Por que a PGR defende André Mendonça
No parecer encaminhado ao Supremo, o procurador-geral da República, Paulo Gonet, argumenta que os fatos narrados possuem relação com um procedimento já existente na Corte. Segundo o entendimento da PGR, como há uma investigação anterior em tramitação sob a relatoria do ministro André Mendonça, seria adequado que o novo pedido fosse analisado pelo mesmo gabinete. O princípio utilizado nesse tipo de situação é conhecido no meio jurídico como prevenção processual. Ele busca evitar decisões conflitantes e concentrar a análise de temas semelhantes sob a responsabilidade de um único relator.
A manifestação da Procuradoria não determina automaticamente a transferência do caso, mas serve como importante subsídio para a decisão que será tomada pelo presidente do STF.

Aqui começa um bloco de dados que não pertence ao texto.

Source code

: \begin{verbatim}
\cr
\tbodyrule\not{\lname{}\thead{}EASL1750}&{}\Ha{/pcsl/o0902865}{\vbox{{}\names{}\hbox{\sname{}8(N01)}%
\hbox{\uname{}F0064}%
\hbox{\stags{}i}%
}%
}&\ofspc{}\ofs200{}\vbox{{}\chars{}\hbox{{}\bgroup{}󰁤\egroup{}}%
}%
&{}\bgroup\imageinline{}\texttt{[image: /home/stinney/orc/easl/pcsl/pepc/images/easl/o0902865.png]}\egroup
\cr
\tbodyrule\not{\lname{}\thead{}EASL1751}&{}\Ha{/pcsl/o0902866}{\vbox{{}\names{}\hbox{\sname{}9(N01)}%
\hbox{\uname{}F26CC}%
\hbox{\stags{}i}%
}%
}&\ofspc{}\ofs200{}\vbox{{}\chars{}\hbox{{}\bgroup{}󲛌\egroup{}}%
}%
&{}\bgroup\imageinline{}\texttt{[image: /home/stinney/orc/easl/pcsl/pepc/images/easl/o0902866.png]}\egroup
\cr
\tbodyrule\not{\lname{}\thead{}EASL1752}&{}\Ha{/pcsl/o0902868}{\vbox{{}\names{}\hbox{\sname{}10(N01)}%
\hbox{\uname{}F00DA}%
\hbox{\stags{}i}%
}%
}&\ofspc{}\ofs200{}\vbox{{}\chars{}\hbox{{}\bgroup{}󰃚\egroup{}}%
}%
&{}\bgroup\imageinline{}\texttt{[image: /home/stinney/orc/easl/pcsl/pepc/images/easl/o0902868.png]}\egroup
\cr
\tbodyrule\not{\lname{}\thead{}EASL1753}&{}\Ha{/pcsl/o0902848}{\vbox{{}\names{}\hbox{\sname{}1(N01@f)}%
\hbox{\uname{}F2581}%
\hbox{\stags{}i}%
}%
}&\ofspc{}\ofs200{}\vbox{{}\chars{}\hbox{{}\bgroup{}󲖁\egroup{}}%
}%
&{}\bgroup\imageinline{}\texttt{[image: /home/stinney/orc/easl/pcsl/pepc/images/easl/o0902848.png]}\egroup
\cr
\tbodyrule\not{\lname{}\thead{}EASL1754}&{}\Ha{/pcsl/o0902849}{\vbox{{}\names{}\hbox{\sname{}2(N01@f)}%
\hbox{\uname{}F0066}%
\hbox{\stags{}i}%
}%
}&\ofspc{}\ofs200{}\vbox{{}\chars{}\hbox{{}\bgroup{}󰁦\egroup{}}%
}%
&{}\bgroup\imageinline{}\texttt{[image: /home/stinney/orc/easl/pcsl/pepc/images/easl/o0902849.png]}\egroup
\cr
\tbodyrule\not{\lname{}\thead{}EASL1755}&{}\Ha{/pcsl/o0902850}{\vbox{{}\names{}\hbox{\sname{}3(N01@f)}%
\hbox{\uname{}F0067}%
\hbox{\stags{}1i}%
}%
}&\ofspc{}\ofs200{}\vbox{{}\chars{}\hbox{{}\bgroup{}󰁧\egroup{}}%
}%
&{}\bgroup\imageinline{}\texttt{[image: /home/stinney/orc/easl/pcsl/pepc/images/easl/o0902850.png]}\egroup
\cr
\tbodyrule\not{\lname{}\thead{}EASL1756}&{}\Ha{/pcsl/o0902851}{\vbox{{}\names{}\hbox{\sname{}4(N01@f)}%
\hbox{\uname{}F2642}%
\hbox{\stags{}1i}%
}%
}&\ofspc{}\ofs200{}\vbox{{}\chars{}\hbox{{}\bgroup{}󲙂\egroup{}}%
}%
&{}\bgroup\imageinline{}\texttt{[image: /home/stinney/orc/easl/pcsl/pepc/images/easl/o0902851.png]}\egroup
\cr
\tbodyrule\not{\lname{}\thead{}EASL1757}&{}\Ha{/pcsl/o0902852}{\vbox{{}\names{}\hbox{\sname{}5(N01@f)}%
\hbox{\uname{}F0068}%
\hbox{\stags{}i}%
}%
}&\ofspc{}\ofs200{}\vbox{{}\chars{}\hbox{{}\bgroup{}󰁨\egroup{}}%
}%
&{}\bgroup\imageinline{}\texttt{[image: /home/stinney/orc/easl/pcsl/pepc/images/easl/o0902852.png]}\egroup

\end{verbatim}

Decisão de Alexandre de Moraes
Após receber o parecer da Procuradoria-Geral da República, Alexandre de Moraes optou por não decidir diretamente sobre a competência para conduzir o caso. Em vez disso, encaminhou a questão à Presidência do Supremo, permitindo que Edson Fachin avalie a existência de conexão processual e defina qual será o caminho adequado para a tramitação.
A medida segue as regras internas da Corte para situações em que há dúvida sobre a distribuição ou eventual vinculação de processos já existentes. Com isso, Moraes não analisou o mérito das acusações nem decidiu sobre a abertura de investigação.
Quais são os possíveis cenários?
A análise de Fachin poderá resultar em diferentes encaminhamentos. Entre as possibilidades estão:
- Manter a tramitação sob responsabilidade de Alexandre de Moraes;
- Reconhecer a prevenção de André Mendonça e transferir o caso;
- Determinar uma nova distribuição por sorteio entre os ministros do Supremo.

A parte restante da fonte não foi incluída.